■ WHAT NEEDS TO BE DONE ■
Since the copy must match the original, write out each record word for word, skipping only the pictures.

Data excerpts
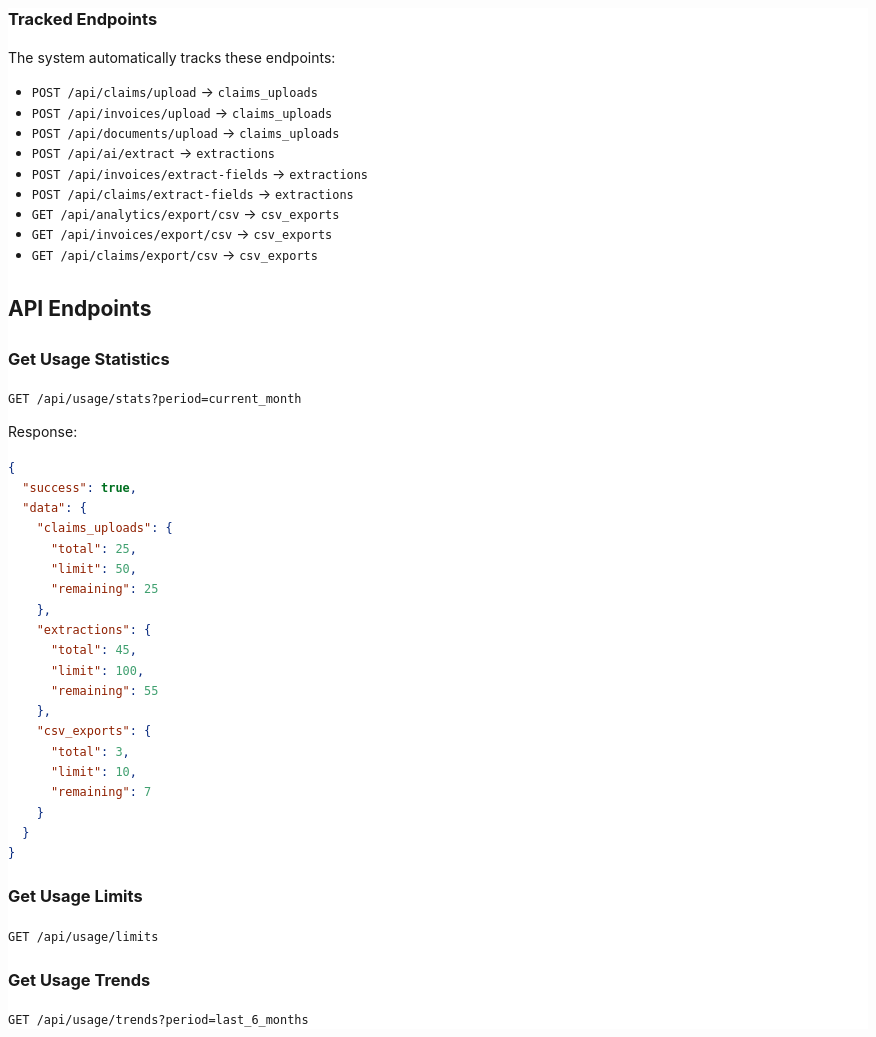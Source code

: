 ### Tracked Endpoints

The system automatically tracks these endpoints:

- `POST /api/claims/upload` → `claims_uploads`
- `POST /api/invoices/upload` → `claims_uploads`
- `POST /api/documents/upload` → `claims_uploads`
- `POST /api/ai/extract` → `extractions`
- `POST /api/invoices/extract-fields` → `extractions`
- `POST /api/claims/extract-fields` → `extractions`
- `GET /api/analytics/export/csv` → `csv_exports`
- `GET /api/invoices/export/csv` → `csv_exports`
- `GET /api/claims/export/csv` → `csv_exports`

## API Endpoints

### Get Usage Statistics
```
GET /api/usage/stats?period=current_month
```

Response:
```json
{
  "success": true,
  "data": {
    "claims_uploads": {
      "total": 25,
      "limit": 50,
      "remaining": 25
    },
    "extractions": {
      "total": 45,
      "limit": 100,
      "remaining": 55
    },
    "csv_exports": {
      "total": 3,
      "limit": 10,
      "remaining": 7
    }
  }
}
```

### Get Usage Limits
```
GET /api/usage/limits
```

### Get Usage Trends
```
GET /api/usage/trends?period=last_6_months
```

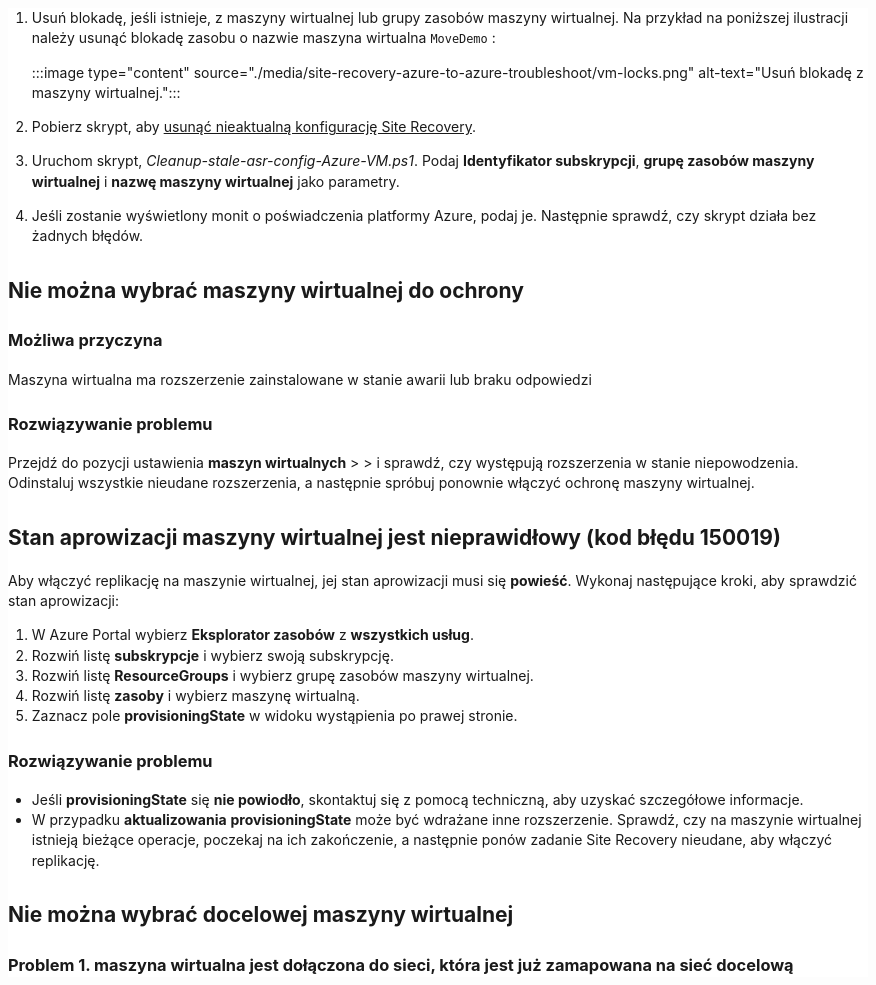 1. Usuń blokadę, jeśli istnieje, z maszyny wirtualnej lub grupy zasobów maszyny wirtualnej. Na przykład na poniższej ilustracji należy usunąć blokadę zasobu o nazwie maszyna wirtualna `MoveDemo` :

   :::image type="content" source="./media/site-recovery-azure-to-azure-troubleshoot/vm-locks.png" alt-text="Usuń blokadę z maszyny wirtualnej.":::

1. Pobierz skrypt, aby [usunąć nieaktualną konfigurację Site Recovery](https://github.com/AsrOneSdk/published-scripts/blob/master/Cleanup-Stale-ASR-Config-Azure-VM.ps1).
1. Uruchom skrypt, _Cleanup-stale-asr-config-Azure-VM.ps1_. Podaj **Identyfikator subskrypcji**, **grupę zasobów maszyny wirtualnej** i **nazwę maszyny wirtualnej** jako parametry.
1. Jeśli zostanie wyświetlony monit o poświadczenia platformy Azure, podaj je. Następnie sprawdź, czy skrypt działa bez żadnych błędów.

## <a name="unable-to-select-a-vm-for-protection"></a>Nie można wybrać maszyny wirtualnej do ochrony

### <a name="possible-cause"></a>Możliwa przyczyna

Maszyna wirtualna ma rozszerzenie zainstalowane w stanie awarii lub braku odpowiedzi

### <a name="fix-the-problem"></a>Rozwiązywanie problemu

Przejdź do pozycji ustawienia **maszyn wirtualnych**  >    >   i sprawdź, czy występują rozszerzenia w stanie niepowodzenia. Odinstaluj wszystkie nieudane rozszerzenia, a następnie spróbuj ponownie włączyć ochronę maszyny wirtualnej.

## <a name="vm-provisioning-state-isnt-valid-error-code-150019"></a>Stan aprowizacji maszyny wirtualnej jest nieprawidłowy (kod błędu 150019)

Aby włączyć replikację na maszynie wirtualnej, jej stan aprowizacji musi się **powieść**. Wykonaj następujące kroki, aby sprawdzić stan aprowizacji:

1. W Azure Portal wybierz **Eksplorator zasobów** z **wszystkich usług**.
1. Rozwiń listę **subskrypcje** i wybierz swoją subskrypcję.
1. Rozwiń listę **ResourceGroups** i wybierz grupę zasobów maszyny wirtualnej.
1. Rozwiń listę **zasoby** i wybierz maszynę wirtualną.
1. Zaznacz pole **provisioningState** w widoku wystąpienia po prawej stronie.

### <a name="fix-the-problem"></a>Rozwiązywanie problemu

- Jeśli **provisioningState** się **nie powiodło**, skontaktuj się z pomocą techniczną, aby uzyskać szczegółowe informacje.
- W przypadku **aktualizowania** **provisioningState** może być wdrażane inne rozszerzenie. Sprawdź, czy na maszynie wirtualnej istnieją bieżące operacje, poczekaj na ich zakończenie, a następnie ponów zadanie Site Recovery nieudane, aby włączyć replikację.

## <a name="unable-to-select-target-vm"></a>Nie można wybrać docelowej maszyny wirtualnej

### <a name="issue-1-vm-is-attached-to-a-network-thats-already-mapped-to-a-target-network"></a>Problem 1. maszyna wirtualna jest dołączona do sieci, która jest już zamapowana na sieć docelową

■ RESPONSE TO THE EXERCISE ■
Source code

: ### Tracked Endpoints

The system automatically tracks these endpoints:

- `POST /api/claims/upload` → `claims_uploads`
- `POST /api/invoices/upload` → `claims_uploads`
- `POST /api/documents/upload` → `claims_uploads`
- `POST /api/ai/extract` → `extractions`
- `POST /api/invoices/extract-fields` → `extractions`
- `POST /api/claims/extract-fields` → `extractions`
- `GET /api/analytics/export/csv` → `csv_exports`
- `GET /api/invoices/export/csv` → `csv_exports`
- `GET /api/claims/export/csv` → `csv_exports`

## API Endpoints

### Get Usage Statistics
```
GET /api/usage/stats?period=current_month
```

Response:
```json
{
  "success": true,
  "data": {
    "claims_uploads": {
      "total": 25,
      "limit": 50,
      "remaining": 25
    },
    "extractions": {
      "total": 45,
      "limit": 100,
      "remaining": 55
    },
    "csv_exports": {
      "total": 3,
      "limit": 10,
      "remaining": 7
    }
  }
}
```

### Get Usage Limits
```
GET /api/usage/limits
```

### Get Usage Trends
```
GET /api/usage/trends?period=last_6_months
```

 1. Usuń blokadę, jeśli istnieje, z maszyny wirtualnej lub grupy zasobów maszyny wirtualnej. Na przykład na poniższej ilustracji należy usunąć blokadę zasobu o nazwie maszyna wirtualna `MoveDemo` :

   :::image type="content" source="./media/site-recovery-azure-to-azure-troubleshoot/vm-locks.png" alt-text="Usuń blokadę z maszyny wirtualnej.":::

1. Pobierz skrypt, aby [usunąć nieaktualną konfigurację Site Recovery](https://github.com/AsrOneSdk/published-scripts/blob/master/Cleanup-Stale-ASR-Config-Azure-VM.ps1).
1. Uruchom skrypt, _Cleanup-stale-asr-config-Azure-VM.ps1_. Podaj **Identyfikator subskrypcji**, **grupę zasobów maszyny wirtualnej** i **nazwę maszyny wirtualnej** jako parametry.
1. Jeśli zostanie wyświetlony monit o poświadczenia platformy Azure, podaj je. Następnie sprawdź, czy skrypt działa bez żadnych błędów.

## <a name="unable-to-select-a-vm-for-protection"></a>Nie można wybrać maszyny wirtualnej do ochrony

### <a name="possible-cause"></a>Możliwa przyczyna

Maszyna wirtualna ma rozszerzenie zainstalowane w stanie awarii lub braku odpowiedzi

### <a name="fix-the-problem"></a>Rozwiązywanie problemu

Przejdź do pozycji ustawienia **maszyn wirtualnych**  >    >   i sprawdź, czy występują rozszerzenia w stanie niepowodzenia. Odinstaluj wszystkie nieudane rozszerzenia, a następnie spróbuj ponownie włączyć ochronę maszyny wirtualnej.

## <a name="vm-provisioning-state-isnt-valid-error-code-150019"></a>Stan aprowizacji maszyny wirtualnej jest nieprawidłowy (kod błędu 150019)

Aby włączyć replikację na maszynie wirtualnej, jej stan aprowizacji musi się **powieść**. Wykonaj następujące kroki, aby sprawdzić stan aprowizacji:

1. W Azure Portal wybierz **Eksplorator zasobów** z **wszystkich usług**.
1. Rozwiń listę **subskrypcje** i wybierz swoją subskrypcję.
1. Rozwiń listę **ResourceGroups** i wybierz grupę zasobów maszyny wirtualnej.
1. Rozwiń listę **zasoby** i wybierz maszynę wirtualną.
1. Zaznacz pole **provisioningState** w widoku wystąpienia po prawej stronie.

### <a name="fix-the-problem"></a>Rozwiązywanie problemu

- Jeśli **provisioningState** się **nie powiodło**, skontaktuj się z pomocą techniczną, aby uzyskać szczegółowe informacje.
- W przypadku **aktualizowania** **provisioningState** może być wdrażane inne rozszerzenie. Sprawdź, czy na maszynie wirtualnej istnieją bieżące operacje, poczekaj na ich zakończenie, a następnie ponów zadanie Site Recovery nieudane, aby włączyć replikację.

## <a name="unable-to-select-target-vm"></a>Nie można wybrać docelowej maszyny wirtualnej

### <a name="issue-1-vm-is-attached-to-a-network-thats-already-mapped-to-a-target-network"></a>Problem 1. maszyna wirtualna jest dołączona do sieci, która jest już zamapowana na sieć docelową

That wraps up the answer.